Question: To follow up on just what you were speaking of, these emergent activities, what's the effect on the community as you begin to lend to individuals in the community? Does it spread? Do they see these ideas, and does the lender actually get in to promote the concepts that you talked about, that you can do this, you could change your supply chain. How active do they get in promoting business ideas?
Khosla: If I understand the question: What role does the lender play? Now in the community there is often a vested interest in keeping the old structure, so the village moneylender really generally hates it. There are farmers who think they can't get enough labor because some of these people are developing alternatives. So there is an infrastructure that opposes this, and this is by no means easy. By and large, the borrowers spread the message. There is actually a pyramid scheme: They don't lend to one lender-borrower; they lend to groups of eight that provide insurance for each other. It is a lot more sophisticated than I explained here than just lending them $50. They have groups of eight women commit and because they are part of the same community, they don't default because it is embarrassing to default and if one person defaults, the others have to make up for it.
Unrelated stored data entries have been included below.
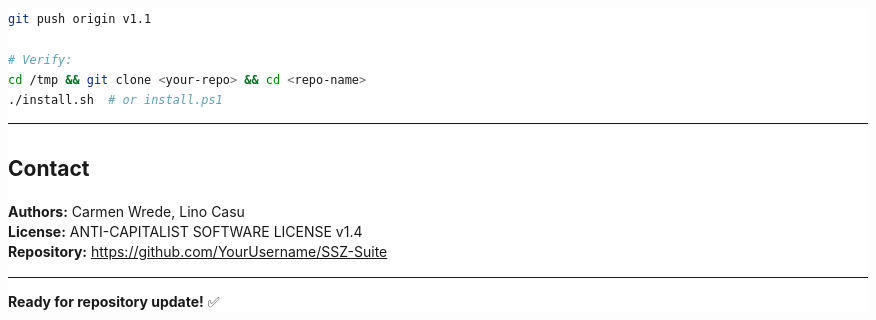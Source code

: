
 ```bash
git push origin v1.1

# Verify:
cd /tmp && git clone <your-repo> && cd <repo-name>
./install.sh  # or install.ps1
```

---

## Contact

**Authors:** Carmen Wrede, Lino Casu  
**License:** ANTI-CAPITALIST SOFTWARE LICENSE v1.4  
**Repository:** https://github.com/YourUsername/SSZ-Suite

---

**Ready for repository update!** ✅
It also is an insurance scheme because if one person falls sick or dies, there is a way for the family to pay it back, because the rest of the people are responsible. So it's a fairly intricate set of details that have been worked out to make it economic. Normally you would consider something like this uneconomic, but it really becomes a powerful tool for the community.
Question: You spoke about education programs and how with a little bit of education you can make a big difference. Could your elaborate a little more on what specifically you've seen are the efficacies of those programs and what do you think is lacking and what kind of programs would bolster this micro-credit industry?
Khosla: Well, I have seen a lot of education. I've probably personally looked at a hundred education programs in rural India at one point or another in my life. The frustrating thing is there are a lot of good programs, but they can't be scaled. There is no economic basis scaling. There are lots of people doing something for one village or 10 villages or even 30. The thing is that unless you do it on an economic basis, it can't be scaled. We need to do it for 600,000 villages, not one or two or three, and unless the system regenerates the resources, the capital resources, it's not going to work. So Share, for example, has disciplined itself to not do more than it can afford to do. It encourages it, it even works with non-profits who are trying to work with them and provide education, and what Udaia Kumar, who is the founder, wants to do is he talked about taking the profits that he's made and giving it to other organizations who can channel it. But unless you do it with profits you can't keep relying on giving to support these programs—there's just not enough in the world. Trillions of dollars will be needed over 25 to 30 years. The only way to generate those kinds of numbers is on an economic basis and to draw international capital flows on a completely market-competitive interest rate into this kind of phenomenon.